*** Begin section ***

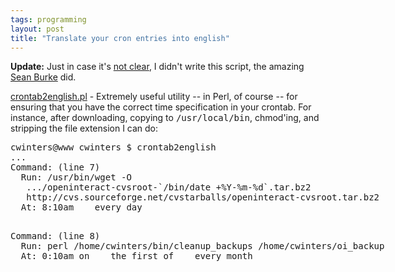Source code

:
```yaml
---
tags: programming
layout: post
title: "Translate your cron entries into english"
---
```




<p><b>Update:</b> Just in case it's <a href="http://www.htmlism.com/mark/archives/002791.html">not clear</a>, I didn't write this script, the amazing <a href="http://interglacial.com/~sburke/">Sean Burke</a> did.</p>

<p><a href="http://www.cpan.org/authors/id/S/SB/SBURKE/crontab2english_0.71.pl">crontab2english.pl</a> - Extremely useful utility -- in Perl, of course -- for ensuring that you have the correct time specification in your crontab. For instance, after downloading, copying to <tt>/usr/local/bin</tt>, chmod'ing, and stripping the file extension I can do:</p>

<pre class="sourceCode">
cwinters@www cwinters $ crontab2english
...
Command: (line 7)
  Run: /usr/bin/wget -O 
   .../openinteract-cvsroot-`/bin/date +%Y-%m-%d`.tar.bz2 
   http://cvs.sourceforge.net/cvstarballs/openinteract-cvsroot.tar.bz2
  At: 8:10am    every day

<p>Command: (line 8)
  Run: perl /home/cwinters/bin/cleanup_backups /home/cwinters/oi_backup
  At: 0:10am on    the first of    every month
</pre>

*** End section ***

### WORK ITEM:
Please transcribe every entry above exactly, leaving out any pictures.

### SOLUTION:
Source code

:
```yaml
---
tags: programming
layout: post
title: "Translate your cron entries into english"
---
```




<p><b>Update:</b> Just in case it's <a href="http://www.htmlism.com/mark/archives/002791.html">not clear</a>, I didn't write this script, the amazing <a href="http://interglacial.com/~sburke/">Sean Burke</a> did.</p>

<p><a href="http://www.cpan.org/authors/id/S/SB/SBURKE/crontab2english_0.71.pl">crontab2english.pl</a> - Extremely useful utility -- in Perl, of course -- for ensuring that you have the correct time specification in your crontab. For instance, after downloading, copying to <tt>/usr/local/bin</tt>, chmod'ing, and stripping the file extension I can do:</p>

<pre class="sourceCode">
cwinters@www cwinters $ crontab2english
...
Command: (line 7)
  Run: /usr/bin/wget -O 
   .../openinteract-cvsroot-`/bin/date +%Y-%m-%d`.tar.bz2 
   http://cvs.sourceforge.net/cvstarballs/openinteract-cvsroot.tar.bz2
  At: 8:10am    every day

<p>Command: (line 8)
  Run: perl /home/cwinters/bin/cleanup_backups /home/cwinters/oi_backup
  At: 0:10am on    the first of    every month
</pre>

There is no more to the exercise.